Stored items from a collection
○ ○ ○ ○ ○ ○ ○
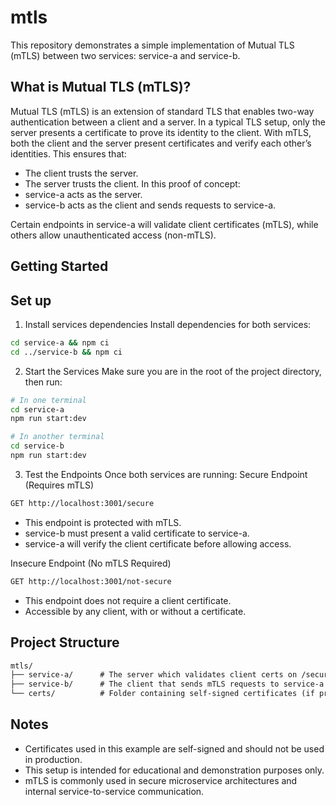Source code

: # mtls
This repository demonstrates a simple implementation of Mutual TLS (mTLS) between two services: service-a and service-b.

## What is Mutual TLS (mTLS)?

Mutual TLS (mTLS) is an extension of standard TLS that enables two-way authentication between a client and a server. In a typical TLS setup, only the server presents a certificate to prove its identity to the client. With mTLS, both the client and the server present certificates and verify each other’s identities. This ensures that:
  - The client trusts the server.
  - The server trusts the client.
In this proof of concept:
  - service-a acts as the server.
  - service-b acts as the client and sends requests to service-a.

Certain endpoints in service-a will validate client certificates (mTLS), while others allow unauthenticated access (non-mTLS).

## Getting Started
## Set up
1. Install services dependencies
Install dependencies for both services:
```bash
cd service-a && npm ci
cd ../service-b && npm ci
```

2. Start the Services
Make sure you are in the root of the project directory, then run:
```bash
# In one terminal
cd service-a
npm run start:dev
```
```bash
# In another terminal
cd service-b
npm run start:dev
```

3. Test the Endpoints
Once both services are running:
Secure Endpoint (Requires mTLS)
```bash
GET http://localhost:3001/secure
```
- This endpoint is protected with mTLS.
- service-b must present a valid certificate to service-a.
- service-a will verify the client certificate before allowing access.

Insecure Endpoint (No mTLS Required)
```bash
GET http://localhost:3001/not-secure
```
- This endpoint does not require a client certificate.
- Accessible by any client, with or without a certificate.

## Project Structure
```markdown
mtls/
├── service-a/      # The server which validates client certs on /secure
├── service-b/      # The client that sends mTLS requests to service-a
└── certs/          # Folder containing self-signed certificates (if present)
```

## Notes
- Certificates used in this example are self-signed and should not be used in production.
- This setup is intended for educational and demonstration purposes only.
- mTLS is commonly used in secure microservice architectures and internal service-to-service communication.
○ ○ ○ ○ ○ ○ ○
Starting with the first line of the data above, write out each line exactly up to and including the line that holds "- This endpoint is protected with mTLS.". Pictures stay out.

Source code

: # mtls
This repository demonstrates a simple implementation of Mutual TLS (mTLS) between two services: service-a and service-b.

## What is Mutual TLS (mTLS)?

Mutual TLS (mTLS) is an extension of standard TLS that enables two-way authentication between a client and a server. In a typical TLS setup, only the server presents a certificate to prove its identity to the client. With mTLS, both the client and the server present certificates and verify each other’s identities. This ensures that:
  - The client trusts the server.
  - The server trusts the client.
In this proof of concept:
  - service-a acts as the server.
  - service-b acts as the client and sends requests to service-a.

Certain endpoints in service-a will validate client certificates (mTLS), while others allow unauthenticated access (non-mTLS).

## Getting Started
## Set up
1. Install services dependencies
Install dependencies for both services:
```bash
cd service-a && npm ci
cd ../service-b && npm ci
```

2. Start the Services
Make sure you are in the root of the project directory, then run:
```bash
# In one terminal
cd service-a
npm run start:dev
```
```bash
# In another terminal
cd service-b
npm run start:dev
```

3. Test the Endpoints
Once both services are running:
Secure Endpoint (Requires mTLS)
```bash
GET http://localhost:3001/secure
```
- This endpoint is protected with mTLS.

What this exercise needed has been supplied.